Suppression of tumor progression in multiple myeloma by osteogenic microenvironment: Elucidation of the molecular pathogenesis of tumor suppressing niche

2022 Fiscal Year Final Research Report

• Project/Area Number: 21K16244
• Research Category: Grant-in-Aid for Early-Career Scientists
• Allocation Type: Multi-year Fund
• Review Section: Basic Section 54010:Hematology and medical oncology-related
• Research Institution: The University of Tokushima
• Principal Investigator: FUJII Shiro 徳島大学, 病院, 講師 (00618473)
• Project Period (FY): 2021-04-01 – 2023-03-31
• Keywords: 多発性骨髄腫 / 微小環境 / 細胞外小胞

Outline of Final Research Achievements

Multiple myeloma（MM）is an incurable hematopoietic malignancy which has an affinity for bone. MM develops exclusively in the bone marrow and generates destructive bone disease. While the bone formation was suppressed in the MM bone marrow environment, inverse correlation between the tumor suppressive effects and osteogenesis has been shown in MM patients with responder of novel agents such as proteasome inhibitors. In the present study, co-culture of MM cells with mature osteoblasts which were differentiated from bone marrow stromal cells induced MM cell death different from co-culture with MC3T3-El pre-osteoblasts.

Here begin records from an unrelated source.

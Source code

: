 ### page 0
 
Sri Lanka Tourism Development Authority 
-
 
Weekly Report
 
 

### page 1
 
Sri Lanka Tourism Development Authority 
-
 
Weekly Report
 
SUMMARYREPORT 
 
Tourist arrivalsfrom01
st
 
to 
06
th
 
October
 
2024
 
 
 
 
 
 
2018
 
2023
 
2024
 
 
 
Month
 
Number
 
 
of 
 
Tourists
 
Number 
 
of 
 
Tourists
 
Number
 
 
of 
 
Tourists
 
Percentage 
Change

We also found that the reduction of IL-6 expression, the increase of osteoprotegerin and miR-125b were shown in mature osteoblasts derived from pre-osteoblasts which conferred to MM cell death.

Free Research Field

血液悪性腫瘍

Academic Significance and Societal Importance of the Research Achievements

骨髄腫細胞は骨芽細胞分化を抑制に自らの生存・増殖に好適な骨髄微小環境を形成していること、そして骨形成誘導により骨髄腫細胞の生存を許容しない排他的ニッチが形成され、骨量の回復と共に抗腫瘍活性を高める可能性が示唆された。骨芽細胞分化を基軸に骨髄腫骨髄微小環境内での各種細胞間でのmiRの移動や骨髄腫細胞の代謝制御が明らかになると新たな治療概念、治療戦略の構築に寄与すると考えられる。